» **INPUT FOR THIS TASK**:
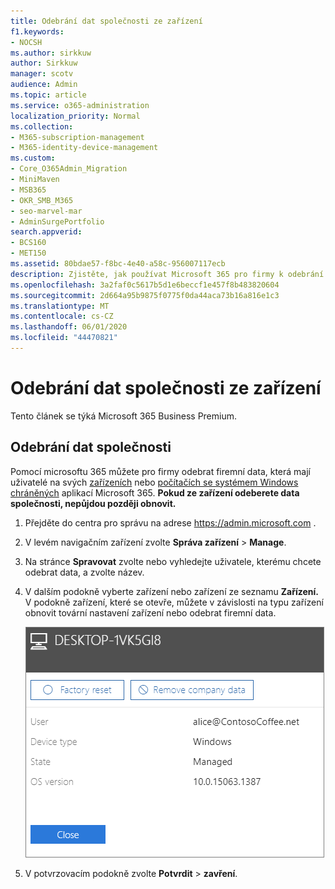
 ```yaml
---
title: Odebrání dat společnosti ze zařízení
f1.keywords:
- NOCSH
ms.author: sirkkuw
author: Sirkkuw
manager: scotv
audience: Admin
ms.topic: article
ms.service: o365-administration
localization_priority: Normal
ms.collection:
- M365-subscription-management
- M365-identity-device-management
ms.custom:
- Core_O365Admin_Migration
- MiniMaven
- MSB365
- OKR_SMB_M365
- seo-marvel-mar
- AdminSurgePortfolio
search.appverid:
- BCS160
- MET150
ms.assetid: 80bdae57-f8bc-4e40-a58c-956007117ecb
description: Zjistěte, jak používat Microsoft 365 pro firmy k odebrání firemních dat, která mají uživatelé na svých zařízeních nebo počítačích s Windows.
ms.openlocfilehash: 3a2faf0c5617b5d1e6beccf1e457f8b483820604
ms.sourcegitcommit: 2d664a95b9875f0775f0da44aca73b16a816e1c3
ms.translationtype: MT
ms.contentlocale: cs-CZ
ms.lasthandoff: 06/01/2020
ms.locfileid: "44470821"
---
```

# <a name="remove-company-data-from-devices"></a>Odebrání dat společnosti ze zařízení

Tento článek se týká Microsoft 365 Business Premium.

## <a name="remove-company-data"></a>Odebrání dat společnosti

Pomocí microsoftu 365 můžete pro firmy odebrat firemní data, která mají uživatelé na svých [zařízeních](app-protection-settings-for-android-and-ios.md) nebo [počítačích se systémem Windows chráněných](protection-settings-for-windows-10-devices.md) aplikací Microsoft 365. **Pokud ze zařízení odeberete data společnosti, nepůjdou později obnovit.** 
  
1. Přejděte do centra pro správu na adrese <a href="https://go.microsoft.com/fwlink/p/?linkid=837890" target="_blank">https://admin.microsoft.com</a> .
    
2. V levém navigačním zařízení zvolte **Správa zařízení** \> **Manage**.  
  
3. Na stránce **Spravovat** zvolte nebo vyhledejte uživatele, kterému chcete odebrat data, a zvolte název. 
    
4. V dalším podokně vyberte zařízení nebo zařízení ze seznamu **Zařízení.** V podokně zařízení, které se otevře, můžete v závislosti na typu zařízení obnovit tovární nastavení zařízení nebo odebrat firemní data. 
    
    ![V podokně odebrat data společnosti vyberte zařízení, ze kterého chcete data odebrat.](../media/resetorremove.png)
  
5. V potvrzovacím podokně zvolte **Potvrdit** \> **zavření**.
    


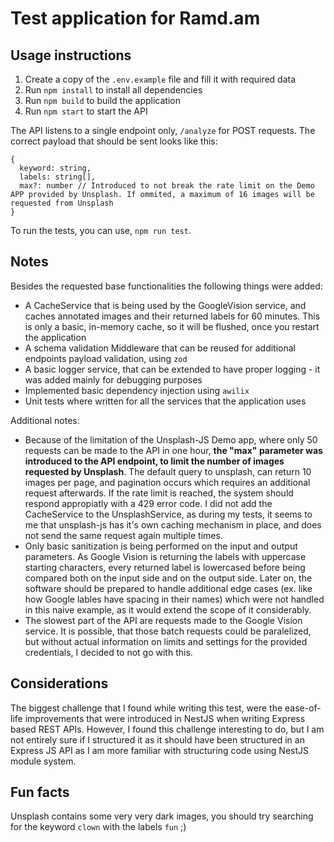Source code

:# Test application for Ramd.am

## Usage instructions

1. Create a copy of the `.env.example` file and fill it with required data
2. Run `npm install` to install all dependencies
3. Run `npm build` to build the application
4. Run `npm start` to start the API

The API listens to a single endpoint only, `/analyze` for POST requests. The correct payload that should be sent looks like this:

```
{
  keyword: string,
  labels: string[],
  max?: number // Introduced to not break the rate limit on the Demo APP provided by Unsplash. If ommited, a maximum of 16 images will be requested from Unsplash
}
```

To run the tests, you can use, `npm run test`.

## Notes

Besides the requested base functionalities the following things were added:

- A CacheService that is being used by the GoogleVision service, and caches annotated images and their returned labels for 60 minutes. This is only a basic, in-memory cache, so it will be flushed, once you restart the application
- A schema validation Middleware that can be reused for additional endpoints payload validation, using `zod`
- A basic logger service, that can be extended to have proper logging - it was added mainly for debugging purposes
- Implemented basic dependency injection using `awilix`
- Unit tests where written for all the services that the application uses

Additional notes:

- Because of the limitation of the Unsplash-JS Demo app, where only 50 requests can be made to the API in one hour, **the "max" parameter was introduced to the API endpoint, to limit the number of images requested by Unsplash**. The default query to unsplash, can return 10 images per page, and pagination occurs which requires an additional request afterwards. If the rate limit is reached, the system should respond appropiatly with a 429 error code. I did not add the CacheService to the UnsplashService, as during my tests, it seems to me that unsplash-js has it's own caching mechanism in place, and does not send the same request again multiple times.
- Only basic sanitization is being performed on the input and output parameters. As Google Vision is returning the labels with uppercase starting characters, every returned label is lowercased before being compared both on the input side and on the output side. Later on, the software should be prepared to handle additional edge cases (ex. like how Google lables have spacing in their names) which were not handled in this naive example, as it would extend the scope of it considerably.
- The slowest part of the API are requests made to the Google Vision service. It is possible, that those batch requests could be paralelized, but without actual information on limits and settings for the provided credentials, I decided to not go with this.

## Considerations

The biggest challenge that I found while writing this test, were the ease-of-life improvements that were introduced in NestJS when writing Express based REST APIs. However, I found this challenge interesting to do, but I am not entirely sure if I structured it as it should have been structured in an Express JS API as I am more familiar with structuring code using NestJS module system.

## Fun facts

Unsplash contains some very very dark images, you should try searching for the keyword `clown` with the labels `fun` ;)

» **TASK TO COMPLETE**: Exact repetition is the task: every line from the start of the data to the line with "2. V levém navigačním", inclusive, and none after it, pictures omitted.

» **WRITTEN REPLY**:
 ```yaml
---
title: Odebrání dat společnosti ze zařízení
f1.keywords:
- NOCSH
ms.author: sirkkuw
author: Sirkkuw
manager: scotv
audience: Admin
ms.topic: article
ms.service: o365-administration
localization_priority: Normal
ms.collection:
- M365-subscription-management
- M365-identity-device-management
ms.custom:
- Core_O365Admin_Migration
- MiniMaven
- MSB365
- OKR_SMB_M365
- seo-marvel-mar
- AdminSurgePortfolio
search.appverid:
- BCS160
- MET150
ms.assetid: 80bdae57-f8bc-4e40-a58c-956007117ecb
description: Zjistěte, jak používat Microsoft 365 pro firmy k odebrání firemních dat, která mají uživatelé na svých zařízeních nebo počítačích s Windows.
ms.openlocfilehash: 3a2faf0c5617b5d1e6beccf1e457f8b483820604
ms.sourcegitcommit: 2d664a95b9875f0775f0da44aca73b16a816e1c3
ms.translationtype: MT
ms.contentlocale: cs-CZ
ms.lasthandoff: 06/01/2020
ms.locfileid: "44470821"
---
```

# <a name="remove-company-data-from-devices"></a>Odebrání dat společnosti ze zařízení

Tento článek se týká Microsoft 365 Business Premium.

## <a name="remove-company-data"></a>Odebrání dat společnosti

Pomocí microsoftu 365 můžete pro firmy odebrat firemní data, která mají uživatelé na svých [zařízeních](app-protection-settings-for-android-and-ios.md) nebo [počítačích se systémem Windows chráněných](protection-settings-for-windows-10-devices.md) aplikací Microsoft 365. **Pokud ze zařízení odeberete data společnosti, nepůjdou později obnovit.** 
  
1. Přejděte do centra pro správu na adrese <a href="https://go.microsoft.com/fwlink/p/?linkid=837890" target="_blank">https://admin.microsoft.com</a> .
    
2. V levém navigačním zařízení zvolte **Správa zařízení** \> **Manage**.  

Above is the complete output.